Did you know that reading fiction doesn’t just make you smarter, but it actually makes you a better person?
Emory University conducted research in 2013 that involved the study of fiction readers’ brains. They compared those brains to the brains of people who DID NOT read, and they found that people who read fiction have more activity in certain parts of the brain.
The increased activity was discovered in the left temporal cortex, the part of the brain that handles language comprehension. However, activity in the central sulcus of the brain was also heightened.

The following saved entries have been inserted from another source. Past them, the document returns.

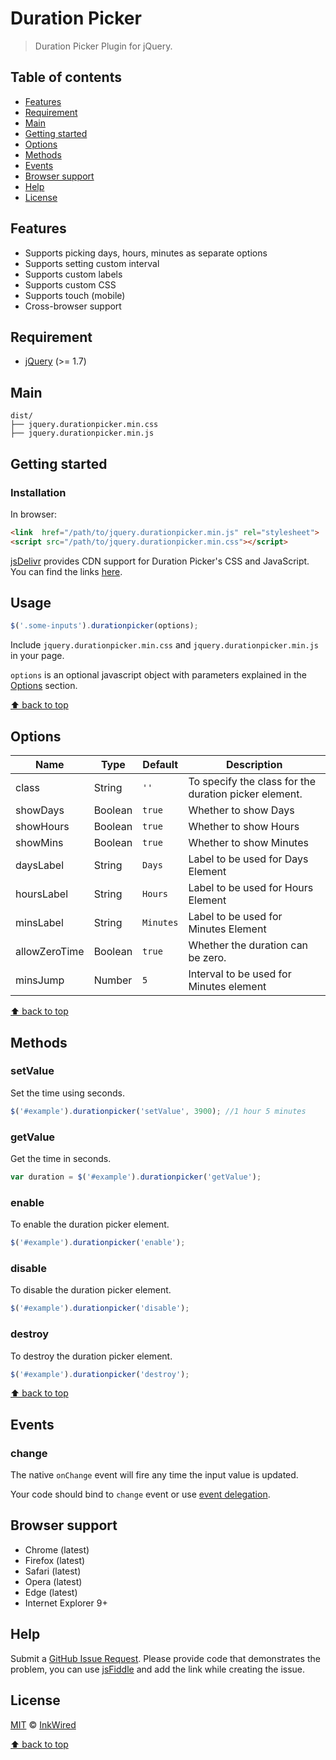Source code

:
# Duration Picker
> Duration Picker Plugin for jQuery.

## Table of contents
- [Features](#features)
- [Requirement](#requirement)
- [Main](#main)
- [Getting started](#getting-started)
- [Options](#options)
- [Methods](#methods)
- [Events](#events)
- [Browser support](#browser-support)
- [Help](#help)
- [License](#license)

## Features
- Supports picking days, hours, minutes as separate options
- Supports setting custom interval
- Supports custom labels
- Supports custom CSS
- Supports touch (mobile)
- Cross-browser support

## Requirement
* [jQuery](http://jquery.com/) (>= 1.7)

## Main
```text
dist/
├── jquery.durationpicker.min.css
├── jquery.durationpicker.min.js
```

## Getting started

### Installation
In browser:

```html
<link  href="/path/to/jquery.durationpicker.min.js" rel="stylesheet">
<script src="/path/to/jquery.durationpicker.min.css"></script>
```

[jsDelivr](https://www.jsdelivr.com/) provides CDN support for Duration Picker's CSS and JavaScript. You can find the links [here](https://cdn.jsdelivr.net/gh/InkWired/duration-picker-jquery@1.0.0/dist/).

## Usage
```javascript
$('.some-inputs').durationpicker(options);
```

Include `jquery.durationpicker.min.css` and `jquery.durationpicker.min.js` in your page.

```options``` is an optional javascript object with parameters explained in the [Options](#options) section.

[⬆ back to top](#table-of-contents)

## Options
|Name   |Type   |Default   |Description   |
| ------------ | ------------ | ------------ | ------------ |
|class|String|`''`|To specify the class for the duration picker element.   |
|showDays   |  Boolean |`true`   |Whether to show Days   |
|showHours   |  Boolean |`true`   |Whether to show Hours   |
|showMins   |  Boolean |`true`   |Whether to show Minutes   |
|daysLabel   |  String |`Days`   |Label to be used for Days Element   |
|hoursLabel   |  String |`Hours`   |Label to be used for Hours Element   |
|minsLabel   |  String |`Minutes`   |Label to be used for Minutes Element   |
|allowZeroTime   |  Boolean |`true`   |Whether the duration can be zero.   |
|minsJump   |  Number |`5`   |Interval to be used for Minutes element   |

[⬆ back to top](#table-of-contents)

## Methods

### setValue
Set the time using seconds.

```javascript
$('#example').durationpicker('setValue', 3900); //1 hour 5 minutes
```
### getValue
Get the time in seconds.

```javascript
var duration = $('#example').durationpicker('getValue');
```
### enable
To enable the duration picker element.

```javascript
$('#example').durationpicker('enable');
```
### disable
To disable the duration picker element.

```javascript
$('#example').durationpicker('disable');
```

### destroy
To destroy the duration picker element.

```javascript
$('#example').durationpicker('destroy');
```

[⬆ back to top](#table-of-contents)

## Events

### change
The native ```onChange``` event will fire any time the input value is updated.

Your code should bind to ```change``` event or use [event delegation](http://api.jquery.com/on/).

## Browser support
- Chrome (latest)
- Firefox (latest)
- Safari (latest)
- Opera (latest)
- Edge (latest)
- Internet Explorer 9+

## Help
Submit a [GitHub Issue Request](https://github.com/InkWired/duration-picker-jquery/issues/new). Please provide code that demonstrates the problem, you can use [jsFiddle](http://jsfiddle.net/) and add the link while creating the issue.

## License
[MIT](https://opensource.org/licenses/MIT) © [InkWired](https://www.inkwired.com)

[⬆ back to top](#table-of-contents)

The central sulcus is responsible for the visualization of movement (daydreaming, picturing yourself doing activities, etc.). Basically, reading helps you to picture yourself in that book, and you can take on the emotions that the characters within the book are feeling.
Another study–also conducted in 2013–found that people who read fiction tend to empathically connect with the characters in the books more. This then allowed them to connect empathically with the people they interacted with on a regular basis.
Yet another study found that reading literary fiction (not popular fiction) enabled people to understand facial emotions ONLY by looking at the eyes. Those who read literary fiction scored 10% more highly on tests than those who read pop fiction or nothing at all.
Basically, it means that people who read fiction–and literary fiction, in particular–tend to be more empathetic towards other people, can understand them better, and have enhanced brain function compared to people who don’t read.
As if we needed any more reason to read!